Work item:
Reproduce all entries word for word.

• • •

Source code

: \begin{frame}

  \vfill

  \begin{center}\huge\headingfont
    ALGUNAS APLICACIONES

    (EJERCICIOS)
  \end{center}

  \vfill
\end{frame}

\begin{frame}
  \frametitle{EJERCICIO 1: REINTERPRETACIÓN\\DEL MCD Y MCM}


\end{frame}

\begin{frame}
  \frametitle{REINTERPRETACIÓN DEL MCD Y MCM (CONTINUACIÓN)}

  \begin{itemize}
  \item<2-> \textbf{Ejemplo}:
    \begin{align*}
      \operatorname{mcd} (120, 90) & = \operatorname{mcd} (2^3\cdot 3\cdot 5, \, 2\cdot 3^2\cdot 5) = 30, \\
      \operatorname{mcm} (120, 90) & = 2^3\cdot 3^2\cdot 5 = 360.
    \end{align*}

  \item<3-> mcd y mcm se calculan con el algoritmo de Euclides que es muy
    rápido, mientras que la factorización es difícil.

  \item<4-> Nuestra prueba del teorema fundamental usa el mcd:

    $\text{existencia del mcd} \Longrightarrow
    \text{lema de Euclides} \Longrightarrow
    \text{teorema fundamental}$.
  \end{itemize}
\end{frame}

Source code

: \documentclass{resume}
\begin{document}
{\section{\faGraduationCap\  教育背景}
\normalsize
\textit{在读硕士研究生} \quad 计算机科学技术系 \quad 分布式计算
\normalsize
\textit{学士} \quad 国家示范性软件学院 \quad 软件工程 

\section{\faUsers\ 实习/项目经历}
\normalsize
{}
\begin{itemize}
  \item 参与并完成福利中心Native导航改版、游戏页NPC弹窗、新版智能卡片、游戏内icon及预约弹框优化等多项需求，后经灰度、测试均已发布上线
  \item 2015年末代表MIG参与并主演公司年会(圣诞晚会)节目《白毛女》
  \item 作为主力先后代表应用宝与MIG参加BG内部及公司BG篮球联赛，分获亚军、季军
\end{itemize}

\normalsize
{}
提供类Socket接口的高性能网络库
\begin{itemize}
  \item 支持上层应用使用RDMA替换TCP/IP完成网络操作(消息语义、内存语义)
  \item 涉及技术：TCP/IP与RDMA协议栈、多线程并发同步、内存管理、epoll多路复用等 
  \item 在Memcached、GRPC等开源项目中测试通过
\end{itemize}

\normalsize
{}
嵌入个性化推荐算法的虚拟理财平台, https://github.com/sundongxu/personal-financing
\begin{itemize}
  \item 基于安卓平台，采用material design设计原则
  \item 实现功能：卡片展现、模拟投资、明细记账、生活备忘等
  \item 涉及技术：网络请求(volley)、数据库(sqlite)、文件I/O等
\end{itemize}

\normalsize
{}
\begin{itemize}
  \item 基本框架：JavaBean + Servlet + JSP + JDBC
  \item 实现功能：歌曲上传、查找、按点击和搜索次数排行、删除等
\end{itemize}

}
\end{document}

• • •

Output for this exercise:
Source code

: \begin{frame}

  \vfill

  \begin{center}\huge\headingfont
    ALGUNAS APLICACIONES

    (EJERCICIOS)
  \end{center}

  \vfill
\end{frame}

\begin{frame}
  \frametitle{EJERCICIO 1: REINTERPRETACIÓN\\DEL MCD Y MCM}


\end{frame}

\begin{frame}
  \frametitle{REINTERPRETACIÓN DEL MCD Y MCM (CONTINUACIÓN)}

  \begin{itemize}
  \item<2-> \textbf{Ejemplo}:
    \begin{align*}
      \operatorname{mcd} (120, 90) & = \operatorname{mcd} (2^3\cdot 3\cdot 5, \, 2\cdot 3^2\cdot 5) = 30, \\
      \operatorname{mcm} (120, 90) & = 2^3\cdot 3^2\cdot 5 = 360.
    \end{align*}

  \item<3-> mcd y mcm se calculan con el algoritmo de Euclides que es muy
    rápido, mientras que la factorización es difícil.

  \item<4-> Nuestra prueba del teorema fundamental usa el mcd:

    $\text{existencia del mcd} \Longrightarrow
    \text{lema de Euclides} \Longrightarrow
    \text{teorema fundamental}$.
  \end{itemize}
\end{frame}

Source code

: \documentclass{resume}
\begin{document}
{\section{\faGraduationCap\  教育背景}
\normalsize
\textit{在读硕士研究生} \quad 计算机科学技术系 \quad 分布式计算
\normalsize
\textit{学士} \quad 国家示范性软件学院 \quad 软件工程 

\section{\faUsers\ 实习/项目经历}
\normalsize
{}
\begin{itemize}
  \item 参与并完成福利中心Native导航改版、游戏页NPC弹窗、新版智能卡片、游戏内icon及预约弹框优化等多项需求，后经灰度、测试均已发布上线
  \item 2015年末代表MIG参与并主演公司年会(圣诞晚会)节目《白毛女》
  \item 作为主力先后代表应用宝与MIG参加BG内部及公司BG篮球联赛，分获亚军、季军
\end{itemize}

\normalsize
{}
提供类Socket接口的高性能网络库
\begin{itemize}
  \item 支持上层应用使用RDMA替换TCP/IP完成网络操作(消息语义、内存语义)
  \item 涉及技术：TCP/IP与RDMA协议栈、多线程并发同步、内存管理、epoll多路复用等 
  \item 在Memcached、GRPC等开源项目中测试通过
\end{itemize}

\normalsize
{}
嵌入个性化推荐算法的虚拟理财平台, https://github.com/sundongxu/personal-financing
\begin{itemize}
  \item 基于安卓平台，采用material design设计原则
  \item 实现功能：卡片展现、模拟投资、明细记账、生活备忘等
  \item 涉及技术：网络请求(volley)、数据库(sqlite)、文件I/O等
\end{itemize}

\normalsize
{}
\begin{itemize}
  \item 基本框架：JavaBean + Servlet + JSP + JDBC
  \item 实现功能：歌曲上传、查找、按点击和搜索次数排行、删除等
\end{itemize}

}
\end{document}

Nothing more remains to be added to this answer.